What is the difference between a var and val definition in Scala and why does the language need both? Why would you choose a val over a var and vice versa?
As so many others have said, the object assigned to a val cannot be replaced, and the object assigned to a var can. However, said object can have its internal state modified. For example:
class A(n: Int) {
var value = n
}
class B(n: Int) {
val value = new A(n)
}
object Test {
def main(args: Array[String]) {
val x = new B(5)
x = new B(6) // Doesn't work, because I can't replace the object created on the line above with this new one.
x.value = new A(6) // Doesn't work, because I can't replace the object assigned to B.value for a new one.
x.value.value = 6 // Works, because A.value can receive a new object.
}
}
So, even though we can't change the object assigned to x, we could change the state of that object. At the root of it, however, there was a var.
Now, immutability is a good thing for many reasons. First, if an object doesn't change internal state, you don't have to worry if some other part of your code is changing it. For example:
x = new B(0)
f(x)
if (x.value.value == 0)
println("f didn't do anything to x")
else
println("f did something to x")
This becomes particularly important with multithreaded systems. In a multithreaded system, the following can happen:
x = new B(1)
f(x)
if (x.value.value == 1) {
print(x.value.value) // Can be different than 1!
}
If you use val exclusively, and only use immutable data structures (that is, avoid arrays, everything in scala.collection.mutable, etc.), you can rest assured this won't happen. That is, unless there's some code, perhaps even a framework, doing reflection tricks -- reflection can change "immutable" values, unfortunately.
That's one reason, but there is another reason for it. When you use var, you can be tempted into reusing the same var for multiple purposes. This has some problems:
It will be more difficult for people reading the code to know what is the value of a variable in a certain part of the code.

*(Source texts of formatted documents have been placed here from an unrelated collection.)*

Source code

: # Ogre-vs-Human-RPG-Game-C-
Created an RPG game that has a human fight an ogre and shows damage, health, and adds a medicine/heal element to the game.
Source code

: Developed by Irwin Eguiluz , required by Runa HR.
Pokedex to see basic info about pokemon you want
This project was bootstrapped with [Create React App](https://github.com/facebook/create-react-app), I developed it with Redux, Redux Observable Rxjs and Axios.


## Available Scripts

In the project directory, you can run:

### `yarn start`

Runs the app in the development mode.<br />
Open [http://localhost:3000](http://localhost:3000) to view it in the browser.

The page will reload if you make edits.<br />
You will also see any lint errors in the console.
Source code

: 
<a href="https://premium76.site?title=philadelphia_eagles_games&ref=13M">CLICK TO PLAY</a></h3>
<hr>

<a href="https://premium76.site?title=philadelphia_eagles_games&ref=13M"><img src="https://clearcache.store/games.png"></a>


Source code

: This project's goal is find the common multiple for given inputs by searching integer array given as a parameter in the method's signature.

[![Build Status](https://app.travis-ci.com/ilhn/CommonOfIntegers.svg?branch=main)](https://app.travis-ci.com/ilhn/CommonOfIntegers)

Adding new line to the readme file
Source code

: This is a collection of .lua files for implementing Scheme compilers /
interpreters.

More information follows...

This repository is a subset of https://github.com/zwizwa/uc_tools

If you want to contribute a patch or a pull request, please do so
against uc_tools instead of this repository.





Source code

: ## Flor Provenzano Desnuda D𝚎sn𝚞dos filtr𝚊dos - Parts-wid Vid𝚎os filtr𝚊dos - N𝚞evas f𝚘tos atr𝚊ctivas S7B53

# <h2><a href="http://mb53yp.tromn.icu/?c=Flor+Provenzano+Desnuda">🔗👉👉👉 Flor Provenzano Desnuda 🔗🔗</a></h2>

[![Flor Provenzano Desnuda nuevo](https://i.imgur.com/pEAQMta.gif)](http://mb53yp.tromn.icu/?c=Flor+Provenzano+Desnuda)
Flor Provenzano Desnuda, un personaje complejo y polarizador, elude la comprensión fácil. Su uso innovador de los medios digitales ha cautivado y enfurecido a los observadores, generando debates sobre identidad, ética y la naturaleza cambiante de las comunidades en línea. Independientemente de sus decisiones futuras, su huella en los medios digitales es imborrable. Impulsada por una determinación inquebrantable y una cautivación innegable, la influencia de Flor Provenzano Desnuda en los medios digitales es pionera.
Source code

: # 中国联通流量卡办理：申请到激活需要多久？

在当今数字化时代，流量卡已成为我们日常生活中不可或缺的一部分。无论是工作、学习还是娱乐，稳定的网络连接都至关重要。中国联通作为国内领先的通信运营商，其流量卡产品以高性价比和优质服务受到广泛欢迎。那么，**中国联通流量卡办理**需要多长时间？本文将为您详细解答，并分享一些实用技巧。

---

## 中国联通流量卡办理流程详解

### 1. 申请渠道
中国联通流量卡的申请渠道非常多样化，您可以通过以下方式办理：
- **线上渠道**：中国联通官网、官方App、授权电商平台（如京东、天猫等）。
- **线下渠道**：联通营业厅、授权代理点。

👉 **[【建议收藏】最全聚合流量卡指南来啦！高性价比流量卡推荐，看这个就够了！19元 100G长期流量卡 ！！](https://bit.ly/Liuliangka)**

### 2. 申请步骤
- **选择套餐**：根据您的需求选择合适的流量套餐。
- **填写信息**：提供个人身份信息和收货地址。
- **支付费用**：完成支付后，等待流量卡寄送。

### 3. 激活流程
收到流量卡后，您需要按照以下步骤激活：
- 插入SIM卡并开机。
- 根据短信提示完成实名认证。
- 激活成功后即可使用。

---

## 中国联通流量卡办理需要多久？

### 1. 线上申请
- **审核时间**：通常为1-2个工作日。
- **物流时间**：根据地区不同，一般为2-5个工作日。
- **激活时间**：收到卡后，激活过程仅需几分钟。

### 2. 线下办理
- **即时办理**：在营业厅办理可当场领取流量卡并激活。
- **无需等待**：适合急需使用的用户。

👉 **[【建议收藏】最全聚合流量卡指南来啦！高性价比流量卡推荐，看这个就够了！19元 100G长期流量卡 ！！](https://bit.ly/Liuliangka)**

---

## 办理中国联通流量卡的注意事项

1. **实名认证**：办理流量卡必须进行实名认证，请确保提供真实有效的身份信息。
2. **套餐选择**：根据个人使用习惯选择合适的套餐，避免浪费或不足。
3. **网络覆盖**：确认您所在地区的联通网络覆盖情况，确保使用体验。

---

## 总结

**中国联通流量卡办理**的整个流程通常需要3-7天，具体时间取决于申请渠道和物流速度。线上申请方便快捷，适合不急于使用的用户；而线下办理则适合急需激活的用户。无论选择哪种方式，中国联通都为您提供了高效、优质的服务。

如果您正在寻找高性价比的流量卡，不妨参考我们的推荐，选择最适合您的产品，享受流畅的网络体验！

You may forget to re-initialize the variable in some code path, and end up passing wrong values downstream in the code.
Simply put, using val is safer and leads to more readable code.
We can, then, go the other direction. If val is that better, why have var at all? Well, some languages did take that route, but there are situations in which mutability improves performance, a lot.

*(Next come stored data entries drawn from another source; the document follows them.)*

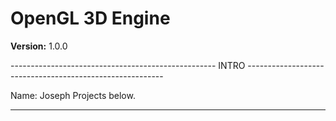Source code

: # OpenGL 3D Engine


**Version:** 1.0.0



--------------------------------------------------- INTRO ---------------------------------------------------------


Name: Joseph
Projects below.


---------------------------------------------------------------------------------------------------------------------

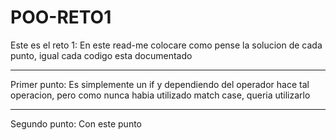 # POO-RETO1
Este es el reto 1:
En este read-me colocare como pense la solucion de cada punto, igual cada codigo esta documentado
***
Primer punto:
Es simplemente un if y dependiendo del operador hace tal operacion, pero como nunca habia utilizado match case, queria utilizarlo
***

Segundo punto:
Con este punto 

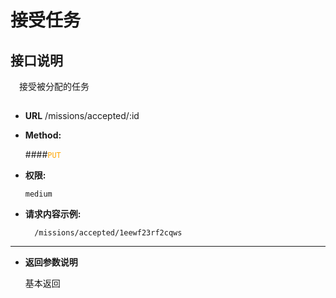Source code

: # 接受任务

## 接口说明

　接受被分配的任务

## 


* **URL**
        /missions/accepted/:id
        

* **Method:**
  
  ####<font color=orange>`PUT`</font>

* **权限:**

  `medium`


* **请求内容示例:**


        /missions/accepted/1eewf23rf2cqws
----------------------------------------- 
*  **返回参数说明**

    基本返回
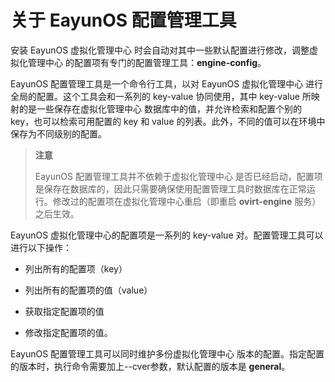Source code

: # 关于 EayunOS 配置管理工具

安装 EayunOS 虚拟化管理中心 时会自动对其中一些默认配置进行修改，调整虚拟化管理中心 的配置项有专门的配置管理工具：**engine-config**。

EayunOS 配置管理工具是一个命令行工具，以对 EayunOS 虚拟化管理中心 进行全局的配置。这个工具会和一系列的 key-value 协同使用，其中 key-value 所映射的是一些保存在虚拟化管理中心 数据库中的值，并允许检索和配置个别的 key，也可以检索可用配置的 key 和 value 的列表。此外，不同的值可以在环境中保存为不同级别的配置。

> **注意**
>
> EayunOS 配置管理工具并不依赖于虚拟化管理中心 是否已经启动，配置项是保存在数据库的，因此只需要确保使用配置管理工具时数据库在正常运行。修改过的配置项在虚拟化管理中心重启（即重启 **ovirt-engine** 服务）之后生效。

EayunOS 虚拟化管理中心的配置项是一系列的 key-value 对。配置管理工具可以进行以下操作：

* 列出所有的配置项（key）

* 列出所有的配置项的值（value）

* 获取指定配置项的值

* 修改指定配置项的值。

EayunOS 配置管理工具可以同时维护多份虚拟化管理中心 版本的配置。指定配置的版本时，执行命令需要加上--cver参数，默认配置的版本是 **general**。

For example, take an immutable Queue. When you either enqueue or dequeue things in it, you get a new Queue object. How then, would you go about processing all items in it?
I'll go through that with an example. Let's say you have a queue of digits, and you want to compose a number out of them. For example, if I have a queue with 2, 1, 3, in that order, I want to get back the number 213. Let's first solve it with a mutable.Queue:
def toNum(q: scala.collection.mutable.Queue[Int]) = {
var num = 0
while (!q.isEmpty) {
num *= 10
num += q.dequeue
}
num
}
This code is fast and easy to understand. Its main drawback is that the queue that is passed is modified by toNum, so you have to make a copy of it beforehand. That's the kind of object management that immutability makes you free from.
Now, let's covert it to an immutable.Queue:
def toNum(q: scala.collection.immutable.Queue[Int]) = {
def recurse(qr: scala.collection.immutable.Queue[Int], num: Int): Int = {
if (qr.isEmpty)
num
else {
val (digit, newQ) = qr.dequeue
recurse(newQ, num * 10 + digit)
}
}
recurse(q, 0)
}
Because I can't reuse some variable to keep track of my num, like in the previous example, I need to resort to recursion. In this case, it is a tail-recursion, which has pretty good performance. But that is not always the case: sometimes there is just no good (readable, simple) tail recursion solution.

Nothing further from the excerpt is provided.